Light
Dark

France Travail assouplit ses règles : vers une approche plus humaine du chômage

Dès le 1er juin 2025, France Travail ne sanctionnera plus automatiquement l’absence à un rendez-vous. Une réforme mise sur une évaluation plus humaine, favorisant la remobilisation plutôt que la radiation systématique.

france travail

À compter du 1er juin 2025, France Travail modifiera profondément sa politique de sanctions envers les demandeurs d’emploi. Une absence à un rendez-vous ne suffira plus à entraîner une radiation automatique du fichier. L’organisme évaluera désormais l’ensemble du parcours de recherche d’emploi du bénéficiaire avant de prendre une décision. Objectif affiché : éviter les sanctions jugées injustes et favoriser un accompagnement plus constructif.

Prise en compte de l’engagement réel du demandeur

Avec cette réforme, les conseillers de France Travail disposeront de plus de latitude pour analyser les situations au cas par cas. Un demandeur qui manque un rendez-vous mais peut prouver des candidatures récentes, des démarches actives ou une participation à des ateliers, ne sera plus sanctionné automatiquement.

Cette nouvelle approche tient compte de l’intensité réelle de la recherche d’emploi, et non d’un simple manquement administratif.

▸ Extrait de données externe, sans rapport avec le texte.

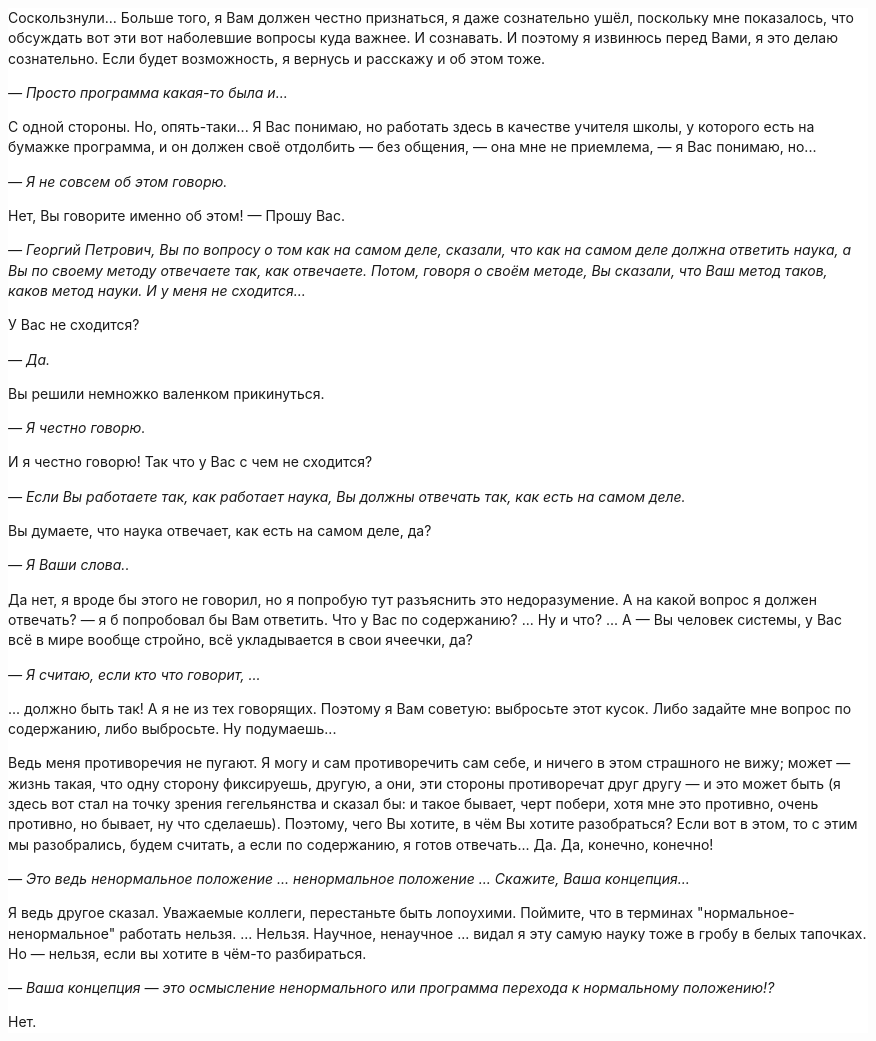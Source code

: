 Соскользнули... Больше того, я Вам должен честно признаться, я даже сознательно ушёл, поскольку мне показалось, что обсуждать вот эти вот наболевшие вопросы куда важнее. И сознавать. И поэтому я извинюсь перед Вами, я это делаю сознательно. Если будет возможность, я вернусь и расскажу и об этом тоже.

*— Просто программа какая-то была и...*

С одной стороны. Но, опять-таки... Я Вас понимаю, но работать здесь в качестве учителя школы, у которого есть на бумажке программа, и он должен своё отдолбить — без общения, — она мне не приемлема, — я Вас понимаю, но...

*— Я не совсем об этом говорю.*

Нет, Вы говорите именно об этом! — Прошу Вас.

*— Георгий Петрович, Вы по вопросу о том как на самом деле, сказали, что как на самом деле должна ответить наука, а Вы по своему методу отвечаете так, как отвечаете. Потом, говоря о своём методе, Вы сказали, что Ваш метод таков, каков метод науки. И у меня не сходится...*

У Вас не сходится?

*— Да.*

Вы решили немножко валенком прикинуться.

*— Я честно говорю.*

И я честно говорю! Так что у Вас с чем не сходится?

*— Если Вы работаете так, как работает наука, Вы должны отвечать так, как есть на самом деле.*

Вы думаете, что наука отвечает, как есть на самом деле, да?

*— Я Ваши слова..*

Да нет, я вроде бы этого не говорил, но я попробую тут разъяснить это недоразумение. А на какой вопрос я должен отвечать? — я б попробовал бы Вам ответить. Что у Вас по содержанию? ... Ну и что? ... А — Вы человек системы, у Вас всё в мире вообще стройно, всё укладывается в свои ячеечки, да?

*— Я считаю, если кто что говорит, ...*

... должно быть так! А я не из тех говорящих. Поэтому я Вам советую: выбросьте этот кусок. Либо задайте мне вопрос по содержанию, либо выбросьте. Ну подумаешь...

Ведь меня противоречия не пугают. Я могу и сам противоречить сам себе, и ничего в этом страшного не вижу; может — жизнь такая, что одну сторону фиксируешь, другую, а они, эти стороны противоречат друг другу — и это может быть (я здесь вот стал на точку зрения гегельянства и сказал бы: и такое бывает, черт побери, хотя мне это противно, очень противно, но бывает, ну что сделаешь). Поэтому, чего Вы хотите, в чём Вы хотите разобраться? Если вот в этом, то с этим мы разобрались, будем считать, а если по содержанию, я готов отвечать... Да. Да, конечно, конечно!

*— Это ведь ненормальное положение ... ненормальное положение ... Скажите, Ваша концепция...*

Я ведь другое сказал. Уважаемые коллеги, перестаньте быть лопоухими. Поймите, что в терминах "нормальное-ненормальное" работать нельзя. ... Нельзя. Научное, ненаучное ... видал я эту самую науку тоже в гробу в белых тапочках. Но — нельзя, если вы хотите в чём-то разбираться.

*— Ваша концепция — это осмысление ненормального или программа перехода к нормальному положению!?*

Нет.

Une nouvelle sanction intermédiaire : la « suspension-remobilisation »

Pour remplacer la radiation sèche, France Travail introduit une sanction intermédiaire : la suspension-remobilisation. Concrètement, cela signifie une réduction temporaire des allocations, proportionnelle au revenu de remplacement.

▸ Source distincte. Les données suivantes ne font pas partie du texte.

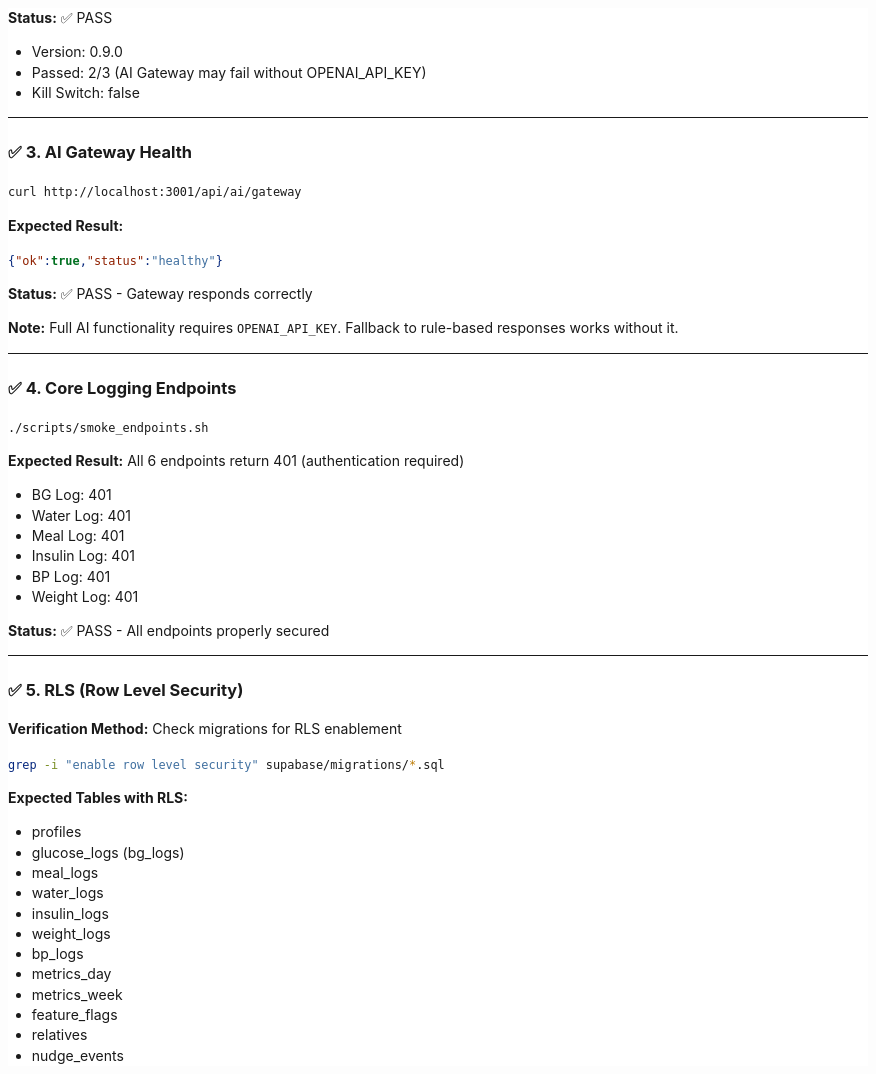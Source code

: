 **Status:** ✅ PASS
- Version: 0.9.0
- Passed: 2/3 (AI Gateway may fail without OPENAI_API_KEY)
- Kill Switch: false

---

### ✅ 3. AI Gateway Health

```bash
curl http://localhost:3001/api/ai/gateway
```

**Expected Result:**
```json
{"ok":true,"status":"healthy"}
```

**Status:** ✅ PASS - Gateway responds correctly

**Note:** Full AI functionality requires `OPENAI_API_KEY`. Fallback to rule-based responses works without it.

---

### ✅ 4. Core Logging Endpoints

```bash
./scripts/smoke_endpoints.sh
```

**Expected Result:** All 6 endpoints return 401 (authentication required)
- BG Log: 401
- Water Log: 401
- Meal Log: 401
- Insulin Log: 401
- BP Log: 401
- Weight Log: 401

**Status:** ✅ PASS - All endpoints properly secured

---

### ✅ 5. RLS (Row Level Security)

**Verification Method:** Check migrations for RLS enablement

```bash
grep -i "enable row level security" supabase/migrations/*.sql
```

**Expected Tables with RLS:**
- profiles
- glucose_logs (bg_logs)
- meal_logs
- water_logs
- insulin_logs
- weight_logs
- bp_logs
- metrics_day
- metrics_week
- feature_flags
- relatives
- nudge_events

Mais cette sanction est réversible : si le demandeur reprend une dynamique de recherche avec son conseiller, elle peut être levée rapidement. L’idée est claire : inciter à la remobilisation sans couper brutalement les droits.

Cette réforme a été testée dès juillet 2024 dans huit régions, dont Provence-Alpes-Côte d’Azur. Selon France Travail, ces expérimentations ont permis de réduire de 21 % les délais de traitement et d’améliorer la qualité du suivi, sans augmenter le nombre de sanctions. Une preuve, selon l’organisme, que l’efficacité peut aller de pair avec l’équité.

Une volonté politique d’adoucir les sanctions

Cette évolution s’inscrit dans un contexte de réformes plus larges du service public de l’emploi, amorcées avec la transformation de Pôle emploi en France Travail. Alors que les contrôles sont amenés à augmenter (jusqu’à 1,5 million en 2027), le gouvernement cherche à équilibrer exigence et bienveillance.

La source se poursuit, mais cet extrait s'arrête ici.